Abstract Body

HCV chronic infection diagnosis currently relies on anti-HCV antibody (HCV-Ab) detection. As it cannot differentiate an active infection from a resolved one, its diagnosis must be confirmed by HCV-RNA measurement which is scarcely available in resource-limited settings. Quantifying HCV core antigen (AgC), a marker of viral replication, could shorten this algorithm if used as a one-step tool.
The aim of this study was to assess the performance of the AgC quantification for the diagnostic of chronic HCV in a serum bank of HCV mono- and HCV-HBV or HCV-HIV co-infected patients from Cameroon and the influence of co-infections on the test’s results.
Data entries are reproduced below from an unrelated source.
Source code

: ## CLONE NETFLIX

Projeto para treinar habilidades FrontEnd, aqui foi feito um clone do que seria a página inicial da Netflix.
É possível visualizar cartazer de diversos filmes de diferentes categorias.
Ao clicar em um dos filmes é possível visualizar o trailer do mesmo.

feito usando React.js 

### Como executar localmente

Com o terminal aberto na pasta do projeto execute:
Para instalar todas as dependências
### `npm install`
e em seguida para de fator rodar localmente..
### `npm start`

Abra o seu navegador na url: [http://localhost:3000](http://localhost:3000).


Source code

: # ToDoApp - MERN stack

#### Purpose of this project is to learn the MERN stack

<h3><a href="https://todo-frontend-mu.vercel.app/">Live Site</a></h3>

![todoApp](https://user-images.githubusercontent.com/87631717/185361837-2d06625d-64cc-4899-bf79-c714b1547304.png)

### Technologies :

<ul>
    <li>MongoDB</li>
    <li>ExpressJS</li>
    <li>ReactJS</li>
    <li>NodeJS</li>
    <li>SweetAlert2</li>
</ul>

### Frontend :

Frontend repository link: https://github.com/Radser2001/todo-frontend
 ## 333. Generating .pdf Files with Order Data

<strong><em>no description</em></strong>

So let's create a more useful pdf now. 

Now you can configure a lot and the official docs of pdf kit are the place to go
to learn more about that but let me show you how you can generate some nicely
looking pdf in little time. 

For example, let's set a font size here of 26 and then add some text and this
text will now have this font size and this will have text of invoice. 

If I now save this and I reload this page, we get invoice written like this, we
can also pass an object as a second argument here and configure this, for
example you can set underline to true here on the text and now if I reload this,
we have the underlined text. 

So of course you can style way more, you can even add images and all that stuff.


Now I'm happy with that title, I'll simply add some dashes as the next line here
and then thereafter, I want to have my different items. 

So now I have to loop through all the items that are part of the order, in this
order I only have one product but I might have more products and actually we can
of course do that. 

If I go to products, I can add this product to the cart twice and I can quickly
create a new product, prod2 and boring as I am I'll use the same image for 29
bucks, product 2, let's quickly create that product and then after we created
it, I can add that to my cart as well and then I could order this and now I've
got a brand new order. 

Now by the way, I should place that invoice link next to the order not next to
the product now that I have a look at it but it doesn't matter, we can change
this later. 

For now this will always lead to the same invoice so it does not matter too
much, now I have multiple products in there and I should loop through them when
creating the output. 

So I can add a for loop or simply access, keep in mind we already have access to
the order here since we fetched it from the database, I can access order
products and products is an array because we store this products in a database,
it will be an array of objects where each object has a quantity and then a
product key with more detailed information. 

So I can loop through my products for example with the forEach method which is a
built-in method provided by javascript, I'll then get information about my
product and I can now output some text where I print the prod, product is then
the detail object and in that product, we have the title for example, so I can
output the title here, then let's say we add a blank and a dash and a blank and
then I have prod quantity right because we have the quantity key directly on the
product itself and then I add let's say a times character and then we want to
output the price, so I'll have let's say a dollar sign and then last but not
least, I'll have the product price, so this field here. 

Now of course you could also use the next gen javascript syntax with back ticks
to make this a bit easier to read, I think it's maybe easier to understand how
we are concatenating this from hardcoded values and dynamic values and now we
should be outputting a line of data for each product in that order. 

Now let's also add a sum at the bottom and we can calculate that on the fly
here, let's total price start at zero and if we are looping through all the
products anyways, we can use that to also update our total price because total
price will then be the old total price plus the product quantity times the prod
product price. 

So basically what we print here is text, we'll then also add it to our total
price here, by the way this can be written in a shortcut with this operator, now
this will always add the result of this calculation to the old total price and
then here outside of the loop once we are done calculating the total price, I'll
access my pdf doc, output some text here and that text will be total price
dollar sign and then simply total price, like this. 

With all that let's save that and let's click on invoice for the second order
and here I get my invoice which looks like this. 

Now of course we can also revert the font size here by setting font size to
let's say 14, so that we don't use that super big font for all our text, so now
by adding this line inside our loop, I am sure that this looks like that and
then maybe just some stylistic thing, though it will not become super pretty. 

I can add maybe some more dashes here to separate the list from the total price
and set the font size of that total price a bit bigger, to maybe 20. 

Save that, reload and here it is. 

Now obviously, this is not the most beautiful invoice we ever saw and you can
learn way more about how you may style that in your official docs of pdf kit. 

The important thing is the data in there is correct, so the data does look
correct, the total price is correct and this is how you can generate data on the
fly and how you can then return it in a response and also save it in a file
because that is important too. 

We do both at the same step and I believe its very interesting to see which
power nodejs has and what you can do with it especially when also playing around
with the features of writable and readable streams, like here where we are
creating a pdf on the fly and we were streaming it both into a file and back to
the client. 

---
The quantification of the AgC was performed by an automated assay (Abbott Diagnostics) in 465 HCV-Ab negative samples and 544 HCV-Ab and HCV-ARN positive samples (n=1020) collected in patients from the Pasteur Center of Cameroon. Its performance was assessed by calculating its sensitivity and specificity, and building ROC curves in order to compare its results to the gold standard (ELISA and/or PCR) with the Area Under the Curve (AUC).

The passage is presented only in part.